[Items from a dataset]
[Start of section]

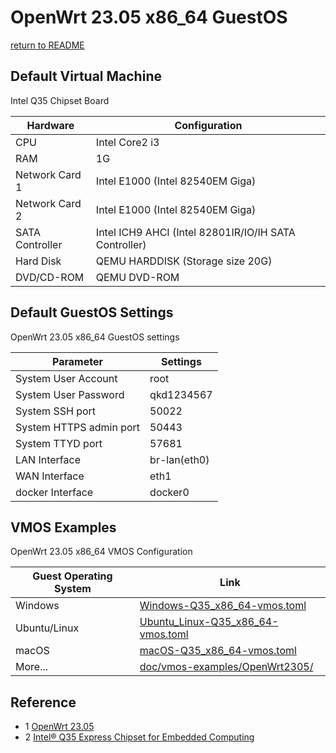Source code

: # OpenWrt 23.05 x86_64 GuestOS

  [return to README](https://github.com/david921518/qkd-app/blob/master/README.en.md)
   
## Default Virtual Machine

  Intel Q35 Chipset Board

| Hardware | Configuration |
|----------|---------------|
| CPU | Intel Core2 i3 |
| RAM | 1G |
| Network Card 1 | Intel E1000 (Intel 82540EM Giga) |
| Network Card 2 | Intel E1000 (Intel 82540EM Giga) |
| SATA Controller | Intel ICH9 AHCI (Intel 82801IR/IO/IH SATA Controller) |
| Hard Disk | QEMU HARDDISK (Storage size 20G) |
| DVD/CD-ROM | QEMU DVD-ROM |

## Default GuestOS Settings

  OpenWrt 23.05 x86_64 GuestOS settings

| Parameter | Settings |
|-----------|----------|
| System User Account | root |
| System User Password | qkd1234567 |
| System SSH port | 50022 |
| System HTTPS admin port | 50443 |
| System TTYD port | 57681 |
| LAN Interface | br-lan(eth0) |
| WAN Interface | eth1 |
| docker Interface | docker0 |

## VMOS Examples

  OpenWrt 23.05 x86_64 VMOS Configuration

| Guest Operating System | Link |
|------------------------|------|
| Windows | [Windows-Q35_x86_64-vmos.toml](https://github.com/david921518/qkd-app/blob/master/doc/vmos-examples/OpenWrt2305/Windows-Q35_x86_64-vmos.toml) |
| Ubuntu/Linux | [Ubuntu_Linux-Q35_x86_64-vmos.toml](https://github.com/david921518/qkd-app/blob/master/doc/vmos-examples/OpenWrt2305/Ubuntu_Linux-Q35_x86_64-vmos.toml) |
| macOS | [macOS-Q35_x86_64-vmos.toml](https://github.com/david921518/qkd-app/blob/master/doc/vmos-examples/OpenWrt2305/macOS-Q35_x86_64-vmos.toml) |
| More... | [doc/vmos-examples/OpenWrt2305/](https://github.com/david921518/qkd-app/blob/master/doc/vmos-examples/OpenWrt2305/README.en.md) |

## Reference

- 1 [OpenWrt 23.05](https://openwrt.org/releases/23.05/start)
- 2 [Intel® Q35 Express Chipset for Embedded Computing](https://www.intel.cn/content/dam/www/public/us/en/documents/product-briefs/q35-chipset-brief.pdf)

[End of section]

About this exercise. If an entry holds a picture, skip the picture and print the rest of the data exactly.

Solution to this exercise.
Source code

: # OpenWrt 23.05 x86_64 GuestOS

  [return to README](https://github.com/david921518/qkd-app/blob/master/README.en.md)
   
## Default Virtual Machine

  Intel Q35 Chipset Board

| Hardware | Configuration |
|----------|---------------|
| CPU | Intel Core2 i3 |
| RAM | 1G |
| Network Card 1 | Intel E1000 (Intel 82540EM Giga) |
| Network Card 2 | Intel E1000 (Intel 82540EM Giga) |
| SATA Controller | Intel ICH9 AHCI (Intel 82801IR/IO/IH SATA Controller) |
| Hard Disk | QEMU HARDDISK (Storage size 20G) |
| DVD/CD-ROM | QEMU DVD-ROM |

## Default GuestOS Settings

  OpenWrt 23.05 x86_64 GuestOS settings

| Parameter | Settings |
|-----------|----------|
| System User Account | root |
| System User Password | qkd1234567 |
| System SSH port | 50022 |
| System HTTPS admin port | 50443 |
| System TTYD port | 57681 |
| LAN Interface | br-lan(eth0) |
| WAN Interface | eth1 |
| docker Interface | docker0 |

## VMOS Examples

  OpenWrt 23.05 x86_64 VMOS Configuration

| Guest Operating System | Link |
|------------------------|------|
| Windows | [Windows-Q35_x86_64-vmos.toml](https://github.com/david921518/qkd-app/blob/master/doc/vmos-examples/OpenWrt2305/Windows-Q35_x86_64-vmos.toml) |
| Ubuntu/Linux | [Ubuntu_Linux-Q35_x86_64-vmos.toml](https://github.com/david921518/qkd-app/blob/master/doc/vmos-examples/OpenWrt2305/Ubuntu_Linux-Q35_x86_64-vmos.toml) |
| macOS | [macOS-Q35_x86_64-vmos.toml](https://github.com/david921518/qkd-app/blob/master/doc/vmos-examples/OpenWrt2305/macOS-Q35_x86_64-vmos.toml) |
| More... | [doc/vmos-examples/OpenWrt2305/](https://github.com/david921518/qkd-app/blob/master/doc/vmos-examples/OpenWrt2305/README.en.md) |

## Reference

- 1 [OpenWrt 23.05](https://openwrt.org/releases/23.05/start)
- 2 [Intel® Q35 Express Chipset for Embedded Computing](https://www.intel.cn/content/dam/www/public/us/en/documents/product-briefs/q35-chipset-brief.pdf)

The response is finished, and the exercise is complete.